Follower Notices when the taxpayer is insolvent
HM Revenue & Customs have issued a statement relating to the processing of Follower Notices where the taxpayer is in a formal insolvency process. David Menzies, ICAS Director of Practice, looks at its implications.
HM Revenue & Customs (HMRC) have clarified their position in relation to issuing Follower Notices where an individual or a corporate taxpayer has been party to a scheme which HMRC believes constitutes a tax avoidance scheme against which there has been a judicial ruling and the taxpayer is subject to an insolvency process.

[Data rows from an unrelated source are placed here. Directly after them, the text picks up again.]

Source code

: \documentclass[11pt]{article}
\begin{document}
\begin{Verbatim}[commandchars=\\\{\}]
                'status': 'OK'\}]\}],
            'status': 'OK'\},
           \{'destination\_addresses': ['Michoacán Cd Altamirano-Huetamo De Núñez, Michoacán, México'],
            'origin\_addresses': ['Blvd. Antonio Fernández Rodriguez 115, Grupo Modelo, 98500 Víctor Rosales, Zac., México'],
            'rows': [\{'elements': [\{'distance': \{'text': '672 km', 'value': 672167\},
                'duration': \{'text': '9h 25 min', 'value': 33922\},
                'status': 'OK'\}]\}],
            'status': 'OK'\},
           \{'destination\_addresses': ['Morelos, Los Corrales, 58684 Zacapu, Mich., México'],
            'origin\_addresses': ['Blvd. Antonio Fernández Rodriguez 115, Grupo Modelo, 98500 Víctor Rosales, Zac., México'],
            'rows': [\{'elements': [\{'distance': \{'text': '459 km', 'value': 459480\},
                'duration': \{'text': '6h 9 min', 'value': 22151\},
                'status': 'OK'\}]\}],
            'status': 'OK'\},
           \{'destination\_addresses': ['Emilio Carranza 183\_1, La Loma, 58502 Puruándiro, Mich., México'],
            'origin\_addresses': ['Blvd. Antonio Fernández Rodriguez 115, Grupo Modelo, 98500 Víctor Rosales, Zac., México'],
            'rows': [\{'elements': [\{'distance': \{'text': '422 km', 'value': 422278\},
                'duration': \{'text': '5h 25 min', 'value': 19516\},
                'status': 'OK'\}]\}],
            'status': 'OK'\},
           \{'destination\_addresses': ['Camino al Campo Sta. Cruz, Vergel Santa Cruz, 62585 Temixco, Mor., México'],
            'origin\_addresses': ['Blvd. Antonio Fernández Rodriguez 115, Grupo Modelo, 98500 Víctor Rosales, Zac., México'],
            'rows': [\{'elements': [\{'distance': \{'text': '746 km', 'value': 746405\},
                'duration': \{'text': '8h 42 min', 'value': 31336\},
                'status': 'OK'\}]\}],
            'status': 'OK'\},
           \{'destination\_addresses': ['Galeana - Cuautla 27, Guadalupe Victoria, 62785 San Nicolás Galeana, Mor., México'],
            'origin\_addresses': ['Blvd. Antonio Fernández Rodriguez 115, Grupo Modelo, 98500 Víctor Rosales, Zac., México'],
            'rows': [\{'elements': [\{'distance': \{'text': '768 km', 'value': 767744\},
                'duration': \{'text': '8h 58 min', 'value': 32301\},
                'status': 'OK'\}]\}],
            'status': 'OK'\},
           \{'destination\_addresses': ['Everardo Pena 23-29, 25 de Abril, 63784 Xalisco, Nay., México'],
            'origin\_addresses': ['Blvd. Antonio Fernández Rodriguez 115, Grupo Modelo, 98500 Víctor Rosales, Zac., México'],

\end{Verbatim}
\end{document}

HMRC’s statement in full reads:
‘The Finance Act 2014 sections 199-218 provides HMRC with the power to issue a Follower Notice to taxpayers in circumstances where the taxpayer is:
- either subject to an enquiry into their tax return or claim: or
- has appealed against an assessment or amendment in relation to a tax advantage which it is claimed arises from certain arrangements; and
- the return, claim or appeal is made on the basis that a tax advantage arises from arrangements and
- there has been a judicial ruling which HMRC considers if applied to the tax payer’s arrangements would deny the tax advantage.
The Follower Notice gives the taxpayer 90 days within which to take corrective action – this can be achieved by amending the return or claim to remove the claimed tax advantage or by withdrawing the appeal and entering into an agreement with HMRC to settle. If the taxpayer does not take such corrective action within 90 days then they will become subject to a penalty, the penalty being up to 50% of the claimed tax advantage.
HMRC must issue a Follower Notice within 12 months of the judicial ruling, and in practice, this means that notices are issued in batches to all users who have used a particular scheme for whom HMRC consider it appropriate to issue a notice. Insolvency Practitioners have received such notices for taxpayers who are now in a formal insolvency process.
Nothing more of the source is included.